To gain a better understanding of the risk of cancer from use of personal hair dye, researchers analyzed data on 117,200 women from the Nurses' Health Study, based at Brigham and Women's Hospital, Boston, a large prospective cohort study, which includes assessments of hair dye exposure.
The women did not have cancer at the start of the study and were followed for 36 years.
The results showed no increased risk of most cancers or of cancer death in women who reported having ever used permanent hair dyes compared with those who had never used such dyes.
Use of hair dye did not increase risk of cancers of the bladder, brain, colon, kidney, lung, blood and immune system, or most cancers of the skin (cutaneous squamous cell carcinoma and melanoma) or breast (estrogen receptor positive, progesterone receptor positive or hormone receptor positive).
Ever use of permanent dyes was associated with a slightly increased risk of the basal cell carcinoma of the skin, and this risk was higher in women with naturally light hair.
An increased risk of three types of breast cancer—estrogen receptor negative, progesterone receptor negative, and hormone receptor negative—and ovarian cancer was also linked to use of permanent dyes, with risk rising according to the cumulative amount of dye women were exposed to. An increased risk of Hodgkin lymphoma was also seen with use of permanent hair dye but only for women with naturally dark hair.
"Possible explanations could be that shades of permanent hair dyes are associated with the concentration of ingredients, with darker colors having higher concentrations," the authors say.
This is an observational study, so can't establish cause. The authors also point to some limitations, including the lack of racial diversity of study participants, which mainly included white US women with European ancestry, and the possibility that other unmeasured factors, such as use of other products, may have affected the results.
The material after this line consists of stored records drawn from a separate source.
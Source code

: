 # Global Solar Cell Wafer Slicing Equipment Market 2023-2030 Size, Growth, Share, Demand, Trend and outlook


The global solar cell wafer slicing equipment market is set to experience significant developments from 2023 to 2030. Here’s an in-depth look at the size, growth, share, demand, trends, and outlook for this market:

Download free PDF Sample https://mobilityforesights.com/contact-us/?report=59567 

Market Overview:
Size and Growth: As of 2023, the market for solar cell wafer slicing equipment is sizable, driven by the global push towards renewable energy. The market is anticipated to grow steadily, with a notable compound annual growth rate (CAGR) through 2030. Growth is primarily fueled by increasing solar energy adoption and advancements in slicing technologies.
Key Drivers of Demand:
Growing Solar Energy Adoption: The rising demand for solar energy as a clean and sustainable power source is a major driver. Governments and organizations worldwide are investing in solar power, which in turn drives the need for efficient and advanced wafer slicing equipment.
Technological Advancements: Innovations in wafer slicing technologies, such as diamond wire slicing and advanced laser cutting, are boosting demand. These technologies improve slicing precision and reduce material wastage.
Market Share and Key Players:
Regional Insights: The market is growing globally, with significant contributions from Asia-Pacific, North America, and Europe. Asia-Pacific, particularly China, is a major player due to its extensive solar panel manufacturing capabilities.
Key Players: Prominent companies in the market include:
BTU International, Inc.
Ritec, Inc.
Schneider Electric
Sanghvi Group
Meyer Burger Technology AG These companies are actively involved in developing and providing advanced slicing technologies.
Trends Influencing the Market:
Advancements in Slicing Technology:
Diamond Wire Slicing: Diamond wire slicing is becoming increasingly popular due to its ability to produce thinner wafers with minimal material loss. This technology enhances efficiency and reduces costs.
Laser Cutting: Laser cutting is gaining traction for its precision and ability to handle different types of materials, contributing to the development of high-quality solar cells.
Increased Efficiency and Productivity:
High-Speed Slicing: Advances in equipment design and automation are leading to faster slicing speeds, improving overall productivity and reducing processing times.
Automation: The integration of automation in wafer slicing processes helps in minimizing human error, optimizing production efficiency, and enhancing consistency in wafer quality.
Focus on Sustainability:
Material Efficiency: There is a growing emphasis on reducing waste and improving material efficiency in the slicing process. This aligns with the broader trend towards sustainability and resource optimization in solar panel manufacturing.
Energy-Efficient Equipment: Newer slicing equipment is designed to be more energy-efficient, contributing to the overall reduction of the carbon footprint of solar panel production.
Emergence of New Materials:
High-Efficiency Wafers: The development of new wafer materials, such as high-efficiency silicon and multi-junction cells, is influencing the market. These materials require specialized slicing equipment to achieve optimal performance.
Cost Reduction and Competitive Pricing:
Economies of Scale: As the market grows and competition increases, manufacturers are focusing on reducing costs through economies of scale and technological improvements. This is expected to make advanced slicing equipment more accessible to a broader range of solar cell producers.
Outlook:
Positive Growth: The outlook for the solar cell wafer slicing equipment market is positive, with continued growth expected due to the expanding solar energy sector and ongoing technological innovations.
What's more, assessments of exposure to hair dye stopped relatively early in the follow-up period so some women may have started, stopped or changed their hair dye after this time, and some users of non-permanent hair dyes might have misclassified themselves as permanent hair dye users.
Nevertheless, the authors say their findings "offer some reassurance against concerns that personal use of permanent hair dyes might be associated with increased cancer risk or mortality."
However, they add that the positive associations for some cancers with different hair color types warrant further investigation.